- _ABOUT THIS TASK_
Reproduce the line that holds "4. 📋 **Month 2**: PostgreSQL migration" together with all the lines after it up to the end of the entries.

- _DATA FOR THE TASK_

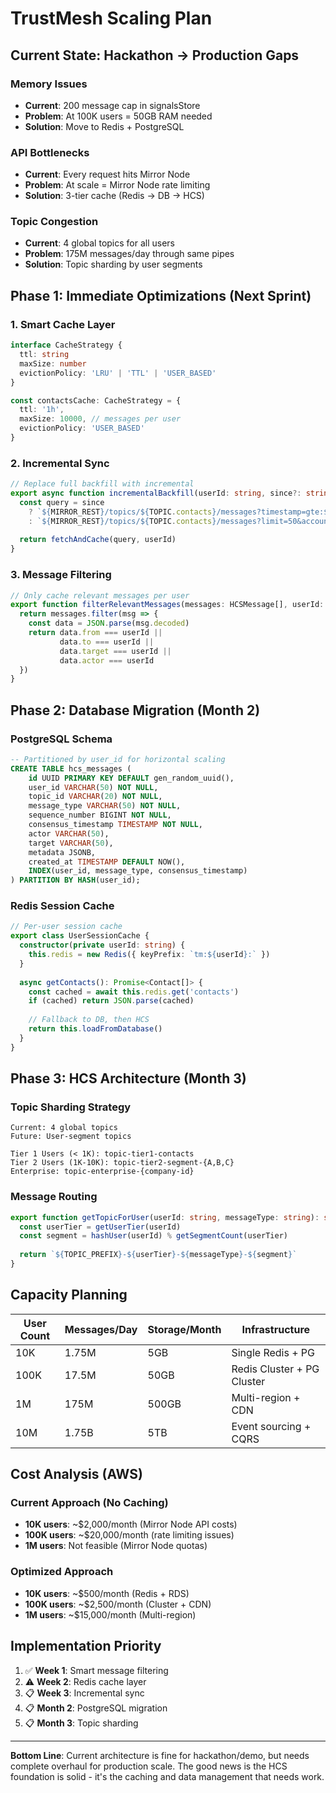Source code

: # TrustMesh Scaling Plan

## Current State: Hackathon → Production Gaps

### Memory Issues
- **Current**: 200 message cap in signalsStore
- **Problem**: At 100K users = 50GB RAM needed
- **Solution**: Move to Redis + PostgreSQL

### API Bottlenecks  
- **Current**: Every request hits Mirror Node
- **Problem**: At scale = Mirror Node rate limiting
- **Solution**: 3-tier cache (Redis → DB → HCS)

### Topic Congestion
- **Current**: 4 global topics for all users  
- **Problem**: 175M messages/day through same pipes
- **Solution**: Topic sharding by user segments

## Phase 1: Immediate Optimizations (Next Sprint)

### 1. Smart Cache Layer
```typescript
interface CacheStrategy {
  ttl: string
  maxSize: number  
  evictionPolicy: 'LRU' | 'TTL' | 'USER_BASED'
}

const contactsCache: CacheStrategy = {
  ttl: '1h',
  maxSize: 10000, // messages per user
  evictionPolicy: 'USER_BASED'
}
```

### 2. Incremental Sync
```typescript
// Replace full backfill with incremental
export async function incrementalBackfill(userId: string, since?: string) {
  const query = since 
    ? `${MIRROR_REST}/topics/${TOPIC.contacts}/messages?timestamp=gte:${since}&account.id=${userId}`
    : `${MIRROR_REST}/topics/${TOPIC.contacts}/messages?limit=50&account.id=${userId}`
  
  return fetchAndCache(query, userId)
}
```

### 3. Message Filtering
```typescript
// Only cache relevant messages per user
export function filterRelevantMessages(messages: HCSMessage[], userId: string): HCSMessage[] {
  return messages.filter(msg => {
    const data = JSON.parse(msg.decoded)
    return data.from === userId || 
           data.to === userId || 
           data.target === userId ||
           data.actor === userId
  })
}
```

## Phase 2: Database Migration (Month 2)

### PostgreSQL Schema
```sql
-- Partitioned by user_id for horizontal scaling
CREATE TABLE hcs_messages (
    id UUID PRIMARY KEY DEFAULT gen_random_uuid(),
    user_id VARCHAR(50) NOT NULL,
    topic_id VARCHAR(20) NOT NULL,
    message_type VARCHAR(50) NOT NULL,
    sequence_number BIGINT NOT NULL,
    consensus_timestamp TIMESTAMP NOT NULL,
    actor VARCHAR(50),
    target VARCHAR(50),
    metadata JSONB,
    created_at TIMESTAMP DEFAULT NOW(),
    INDEX(user_id, message_type, consensus_timestamp)
) PARTITION BY HASH(user_id);
```

### Redis Session Cache  
```typescript
// Per-user session cache
export class UserSessionCache {
  constructor(private userId: string) {
    this.redis = new Redis({ keyPrefix: `tm:${userId}:` })
  }
  
  async getContacts(): Promise<Contact[]> {
    const cached = await this.redis.get('contacts')
    if (cached) return JSON.parse(cached)
    
    // Fallback to DB, then HCS
    return this.loadFromDatabase()
  }
}
```

## Phase 3: HCS Architecture (Month 3)

### Topic Sharding Strategy
```
Current: 4 global topics
Future: User-segment topics

Tier 1 Users (< 1K): topic-tier1-contacts  
Tier 2 Users (1K-10K): topic-tier2-segment-{A,B,C}
Enterprise: topic-enterprise-{company-id}
```

### Message Routing
```typescript
export function getTopicForUser(userId: string, messageType: string): string {
  const userTier = getUserTier(userId)
  const segment = hashUser(userId) % getSegmentCount(userTier)
  
  return `${TOPIC_PREFIX}-${userTier}-${messageType}-${segment}`
}
```

## Capacity Planning

| User Count | Messages/Day | Storage/Month | Infrastructure |
|------------|--------------|---------------|----------------|
| 10K        | 1.75M        | 5GB          | Single Redis + PG |
| 100K       | 17.5M        | 50GB         | Redis Cluster + PG Cluster |
| 1M         | 175M         | 500GB        | Multi-region + CDN |
| 10M        | 1.75B        | 5TB          | Event sourcing + CQRS |

## Cost Analysis (AWS)

### Current Approach (No Caching)
- **10K users**: ~$2,000/month (Mirror Node API costs)
- **100K users**: ~$20,000/month (rate limiting issues)
- **1M users**: Not feasible (Mirror Node quotas)

### Optimized Approach
- **10K users**: ~$500/month (Redis + RDS)
- **100K users**: ~$2,500/month (Cluster + CDN)
- **1M users**: ~$15,000/month (Multi-region)

## Implementation Priority

1. ✅ **Week 1**: Smart message filtering  
2. ⚠️ **Week 2**: Redis cache layer
3. 📋 **Week 3**: Incremental sync
4. 📋 **Month 2**: PostgreSQL migration
5. 📋 **Month 3**: Topic sharding

---

**Bottom Line**: Current architecture is fine for hackathon/demo, but needs complete overhaul for production scale. The good news is the HCS foundation is solid - it's the caching and data management that needs work.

- _YOUR SOLUTION_
4. 📋 **Month 2**: PostgreSQL migration
5. 📋 **Month 3**: Topic sharding

---

**Bottom Line**: Current architecture is fine for hackathon/demo, but needs complete overhaul for production scale. The good news is the HCS foundation is solid - it's the caching and data management that needs work.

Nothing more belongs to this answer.